Central Bank of Ireland publishes new research on Mortgage Repayment Affordability across the Income Distribution.

  • Resilience of mortgage borrowers has improved on the basis of monthly serviceability relative to income.
  • Lower income borrowers no longer have the highest mortgage service burdens relative to net income.
  • Relative to 2008, lower income borrowers exhibit the biggest improvement in affordability.

The Central Bank of Ireland has today published a Financial Stability Note written by Jane Kelly and Elena Mazza, which uses Irish micro data to show that since 2008, the resilience of borrowers has improved, in terms of monthly serviceability of mortgage relative to income (MSTI).
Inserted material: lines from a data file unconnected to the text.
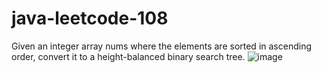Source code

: # java-leetcode-108
Given an integer array nums where the elements are sorted in ascending order, convert it to a  height-balanced  binary search tree.
![image](https://github.com/shivCan99/java-leetcode-108/assets/107194536/849c9611-481a-4337-b59f-58ae59550d42)


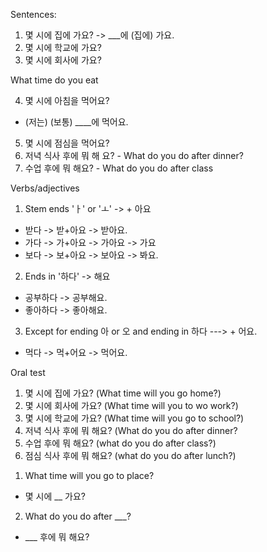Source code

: Sentences:

1. 몇 시에 집에 가요? -> \_\_\_에 (집에) 가요.
2. 몇 시에 학교에 가요?
3. 몇 시에 회사에 가요?

What time do you eat

4. 몇 시에 아침을 먹어요?

- (저는) (보통) \_\_\_\_에 먹어요.

5. 몇 시에 점심을 먹어요?
6. 저녁 식사 후에 뭐 해 요? - What do you do after dinner?
7. 수업 후에 뭐 해요? - What do you do after class

Verbs/adjectives

1. Stem ends 'ㅏ' or 'ㅗ' -> + 아요

- 받다 -> 받+아요 -> 받아요.
- 가다 -> 가+아요 -> 가아요 -> 가요
- 보다 -> 보+아요 -> 보아요 -> 봐요.

2. Ends in '하다' -> 해요

- 공부하다 -> 공부해요.
- 좋아하다 -> 좋아해요.

3. Except for ending 아 or 오 and ending in 하다 ---> + 어요.

- 먹다 -> 먹+어요 -> 먹어요.

Oral test

1. 몇 시에 집에 가요? (What time will you go home?)
2. 몇 시에 회사에 가요? (What time will you to wo work?)
3. 몇 시에 학교에 가요? (What time will you go to school?)
4. 저녁 식사 후에 뭐 해요? (What do you do after dinner?
5. 수업 후에 뭐 해요? (what do you do after class?)
6. 점심 식사 후에 뭐 해요? (what do you do after lunch?)

1) What time will you go to place?

- 몇 시에 \_\_ 가요?

2. What do you do after \_\_\_?

- \_\_\_ 후에 뭐 해요?
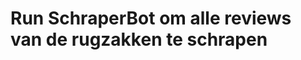 Run SchraperBot om alle reviews van de rugzakken te schrapen
============================================================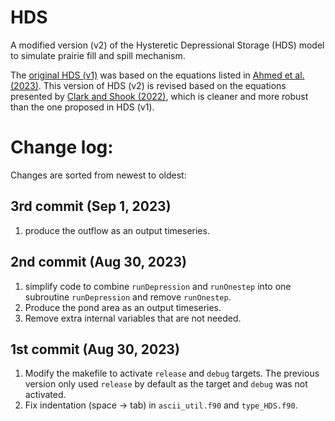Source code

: # HDS
A modified version (v2) of the Hysteretic Depressional Storage (HDS) model to simulate prairie fill and spill mechanism.

The [original HDS (v1)](https://github.com/UC-HAL/HYPE-HDS) was based on the equations listed in [Ahmed et al. (2023)](https://doi.org/10.1016/j.envsoft.2023.105769). This version of HDS (v2) is revised based on the equations presented by [Clark and Shook (2022)](https://doi.org/10.1029/2022WR032694), which is cleaner and more robust than the one proposed in HDS (v1).

# Change log:
Changes are sorted from newest to oldest:
## 3rd commit (Sep 1, 2023)
1. produce the outflow as an output timeseries.

## 2nd commit (Aug 30, 2023)
1. simplify code to combine `runDepression` and `runOnestep` into one subroutine `runDepression` and remove `runOnestep`.
2. Produce the pond area as an output timeseries.
3. Remove extra internal variables that are not needed.

## 1st commit (Aug 30, 2023)
1. Modify the makefile to activate `release` and `debug` targets. The previous version only used `release` by default as the target and `debug` was not activated.
2. Fix indentation (space -> tab) in `ascii_util.f90` and `type_HDS.f90`.
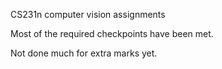 CS231n computer vision assignments

Most of the required checkpoints have been met.

Not done much for extra marks yet.
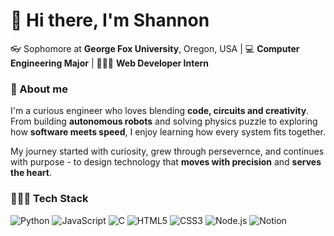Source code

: # 👋 Hi there, I'm Shannon 

👓 Sophomore at **George Fox University**, Oregon, USA | 
💻 **Computer Engineering Major** | 👩🏻‍💻 **Web Developer Intern**


### 💭 About me
I'm a curious engineer who loves blending **code, circuits and creativity**.
From building **autonomous robots** and solving physics puzzle to exploring how **software meets speed**, I enjoy learning how every system fits together.

My journey started with curiosity, grew through persevernce, and continues with purpose - to design technology that **moves with precision** and **serves the heart**.


### 👩🏻‍💻 Tech Stack
![Python](https://img.shields.io/badge/Python-3776AB?style=for-the-badge&logo=python&logoColor=white)
![JavaScript](https://img.shields.io/badge/JavaScript-F7DF1E?style=for-the-badge&logo=javascript&logoColor=black)
![C](https://img.shields.io/badge/C-00599C?style=for-the-badge&logo=c&logoColor=white)
![HTML5](https://img.shields.io/badge/HTML-E34F26?style=for-the-badge&logo=html5&logoColor=white)
![CSS3](https://img.shields.io/badge/CSS-1572B6?style=for-the-badge&logo=css3&logoColor=white)
![Node.js](https://img.shields.io/badge/Node.js-339933?style=for-the-badge&logo=node-dot-js&logoColor=white)
![Notion](https://img.shields.io/badge/Notion-000000?style=for-the-badge&logo=notion&logoColor=white)


<!-- Stats 
[![Shannon's GitHub stats](https://github-readme-stats.vercel.app/api?username=ShannonJebastin&show_icons=true&theme=radical)] -->

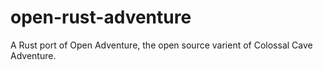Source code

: # open-rust-adventure
A Rust port of Open Adventure, the open source varient of Colossal Cave Adventure.

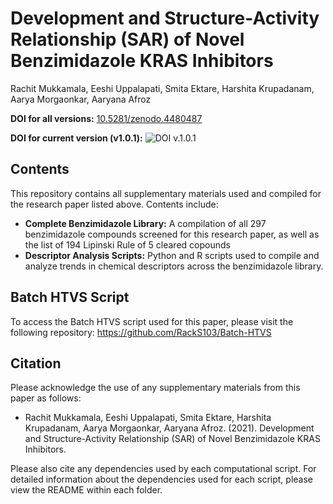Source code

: # Development and Structure-Activity Relationship (SAR) of Novel Benzimidazole KRAS Inhibitors
Rachit Mukkamala, Eeshi Uppalapati, Smita Ektare, Harshita Krupadanam, Aarya Morgaonkar, Aaryana Afroz

**DOI for all versions:** [10.5281/zenodo.4480487](https://doi.org/10.5281/zenodo.4480487)

**DOI for current version (v1.0.1):** ![DOI v.1.0.1](https://zenodo.org/badge/doi/10.5281/zenodo.4480803.svg)

## Contents
This repository contains all supplementary materials used and compiled for the research paper listed above. Contents include:
- **Complete Benzimidazole Library:** A compilation of all 297 benzimidazole compounds screened for this research paper, as well as the list of 194 Lipinski Rule of 5 cleared copounds
- **Descriptor Analysis Scripts:** Python and R scripts used to compile and analyze trends in chemical descriptors across the benzimidazole library.

## Batch HTVS Script

To access the Batch HTVS script used for this paper, please visit the following repository: https://github.com/RackS103/Batch-HTVS

## Citation
Please acknowledge the use of any supplementary materials from this paper as follows:

- Rachit Mukkamala, Eeshi Uppalapati, Smita Ektare, Harshita Krupadanam, Aarya Morgaonkar, Aaryana Afroz. (2021). Development and Structure-Activity Relationship (SAR) of Novel Benzimidazole KRAS Inhibitors.

Please also cite any dependencies used by each computational script. For detailed information about the dependencies used for each script, please view the README within each folder.
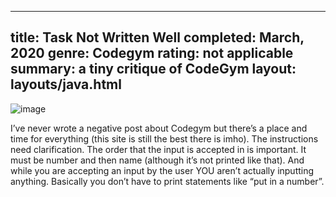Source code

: ---
title: Task Not Written Well
completed: March, 2020
genre: Codegym
rating: not applicable
summary: a tiny critique of CodeGym
layout: layouts/java.html
----

![image](https://64.media.tumblr.com/3b0c12e442650b8933cc69c714570831/47e819b47923e325-b3/s540x810/c06ea7c7be8308a08ed7329aa3f55d7de40abbc0.png)

I’ve never wrote a negative post about Codegym but there’s a place and time for everything (this site is still the best there is imho). The instructions need clarification. The order that the input is accepted in is important. It must be number and then name (although it’s not printed like that). And while you are accepting an input by the user YOU aren’t actually inputting anything. Basically you don’t have to print statements like&nbsp;“put in a number”.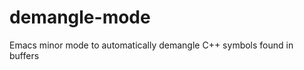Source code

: demangle-mode
=============

Emacs minor mode to automatically demangle C++ symbols found in buffers
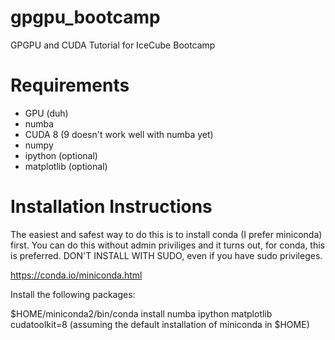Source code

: # gpgpu_bootcamp
GPGPU and CUDA Tutorial for IceCube Bootcamp

Requirements
============
* GPU (duh)
* numba
* CUDA 8 (9 doesn't work well with numba yet)
* numpy
* ipython (optional)
* matplotlib (optional)

Installation Instructions
=========================
The easiest and safest way to do this is to install conda (I prefer miniconda) first.
You can do this without admin priviliges and it turns out, for conda, this is preferred.
DON'T INSTALL WITH SUDO, even if you have sudo privileges.

https://conda.io/miniconda.html

Install the following packages:

$HOME/miniconda2/bin/conda install numba ipython matplotlib cudatoolkit=8
(assuming the default installation of miniconda in $HOME)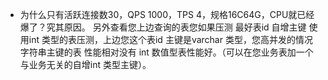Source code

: - 为什么只有活跃连接数30，QPS 1000，TPS 4，规格16C64G，CPU就已经爆了？究其原因。
另外查看您上边查询的表您如果压测 最好表id 自增主键 使用int 类型的表压测，上边您这个表id 主键是varchar 类型，您高并发的情况 字符串主键的表 性能相对没有 int 数值型表性能好。（可以在您业务表加一个与业务无关的自增int 类型主键）。
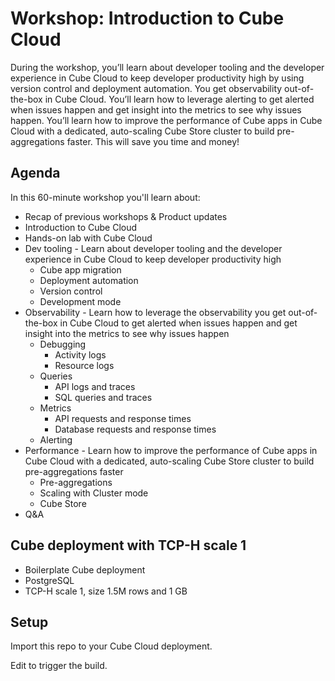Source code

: # Workshop: Introduction to Cube Cloud

During the workshop, you’ll learn about developer tooling and the developer experience in Cube Cloud to keep developer productivity high by using version control and deployment automation. You get observability out-of-the-box in Cube Cloud. You’ll learn how to leverage alerting to get alerted when issues happen and get insight into the metrics to see why issues happen. You’ll learn how to improve the performance of Cube apps in Cube Cloud with a dedicated, auto-scaling Cube Store cluster to build pre-aggregations faster. This will save you time and money!

## Agenda

In this 60-minute workshop you'll learn about:

- Recap of previous workshops & Product updates
- Introduction to Cube Cloud
- Hands-on lab with Cube Cloud
- Dev tooling - Learn about developer tooling and the developer experience in Cube Cloud to keep developer productivity high
  - Cube app migration
  - Deployment automation
  - Version control
  - Development mode
- Observability - Learn how to leverage the observability you get out-of-the-box in Cube Cloud to get alerted when issues happen and get insight into the metrics to see why issues happen
  - Debugging 
    - Activity logs
    - Resource logs
  - Queries
    - API logs and traces
    - SQL queries and traces
  - Metrics
    - API requests and response times
    - Database requests and response times
  - Alerting
- Performance - Learn how to improve the performance of Cube apps in Cube Cloud with a dedicated, auto-scaling Cube Store cluster to build pre-aggregations faster
  - Pre-aggregations
  - Scaling with Cluster mode
  - Cube Store
- Q&A

## Cube deployment with TCP-H scale 1

- Boilerplate Cube deployment
- PostgreSQL
- TCP-H scale 1, size 1.5M rows and 1 GB

## Setup

Import this repo to your Cube Cloud deployment.

Edit to trigger the build.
The purpose of the note is to examine how mortgage service burdens on newly issued mortgages have evolved for different population income cohorts over time.
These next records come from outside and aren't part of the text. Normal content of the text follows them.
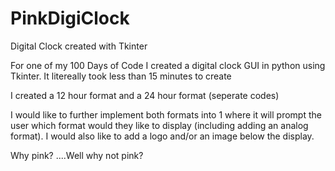 # PinkDigiClock
Digital Clock created with Tkinter

For one of my 100 Days of Code I created a digital clock GUI in python using Tkinter.
It litereally took less than 15 minutes to create

I created a 12 hour format and a 24 hour format (seperate codes)

I would like to further implement both formats into 1 where it will prompt the user which format would they like to display (including adding an analog format).
I would also like to add a logo and/or an image below the display.

Why pink? ....Well why not pink?
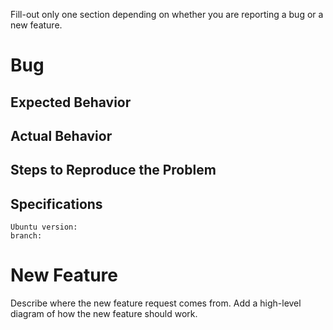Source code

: Fill-out only one section depending on whether you are reporting a bug or a new feature.
# Bug
## Expected Behavior
## Actual Behavior
## Steps to Reproduce the Problem

## Specifications

    Ubuntu version:
    branch:

# New Feature

Describe where the new feature request comes from. Add a high-level diagram of how the new feature should work.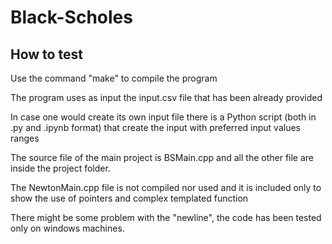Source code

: # Black-Scholes

## How to test

Use the command "make" to compile the program

The program uses as input the input.csv file that has been already provided

In case one would create its own input file there is a Python script (both in .py and .ipynb format) that create the input with preferred input values ranges

The source file of the main project is BSMain.cpp and all the other file are inside the project folder.

The NewtonMain.cpp file is not compiled nor used and it is included only to show the use of pointers and complex templated function

There might be some problem with the "newline", the code has been tested only on windows machines.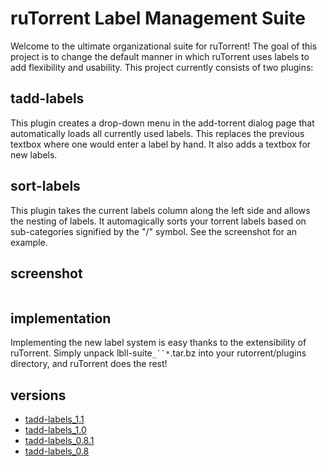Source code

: # ruTorrent Label Management Suite #

Welcome to the ultimate organizational suite for ruTorrent! The goal of this project is to change the default manner in which ruTorrent uses labels to add flexibility and usability. This project currently consists of two plugins:

## tadd-labels ##

This plugin creates a drop-down menu in the add-torrent dialog page that automatically loads all currently used labels. This replaces the previous textbox where one would enter a label by hand. It also adds a textbox for new labels.

## sort-labels ##

This plugin takes the current labels column along the left side and allows the nesting of labels. It automagically sorts your torrent labels based on sub-categories signified by the "/" symbol. See the screenshot for an example.

## screenshot ##

![![](http://rutorrent-tadd-labels.googlecode.com/svn/wiki/images/ruTorrent-lbll-Suite_0.8-sm.png)](http://rutorrent-tadd-labels.googlecode.com/svn/wiki/images/ruTorrent-lbll-Suite_0.8.png)

## implementation ##

Implementing the new label system is easy thanks to the extensibility of ruTorrent. Simply unpack lbll-suite`_``*`.tar.bz into your rutorrent/plugins directory, and ruTorrent does the rest!

## versions ##

  * [tadd-labels\_1.1](http://code.google.com/p/rutorrent-tadd-labels/wiki/VersionOnePointOne)
  * [tadd-labels\_1.0](http://code.google.com/p/rutorrent-tadd-labels/wiki/FirstRealVersion)
  * [tadd-labels\_0.8.1](http://code.google.com/p/rutorrent-tadd-labels/wiki/SecondBetaVersion)
  * [tadd-labels\_0.8](http://code.google.com/p/rutorrent-tadd-labels/wiki/FirstBetaVersion)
Average MSTIs on newly issued mortgages are much lower now than pre-crisis, especially among lower income borrowers. In 2008, borrowers from the two lowest population income quintiles were spending on average just over a third of their net monthly income on servicing their mortgage at origination, compared to about a quarter for borrowers in the top income quintile.

By the first half of 2019, borrowers were spending on average between a fifth and a quarter of net income servicing mortgages, with lower income groups spending slightly less on average than higher income groups.

When measuring the mortgage relative to residual income after reasonable living expenses, there is also a reduction relative to 2008. Lower income borrowers exhibit the biggest improvement in resilience to potential shocks, although they still have less remaining disposable income on this measure compared to higher income borrowers.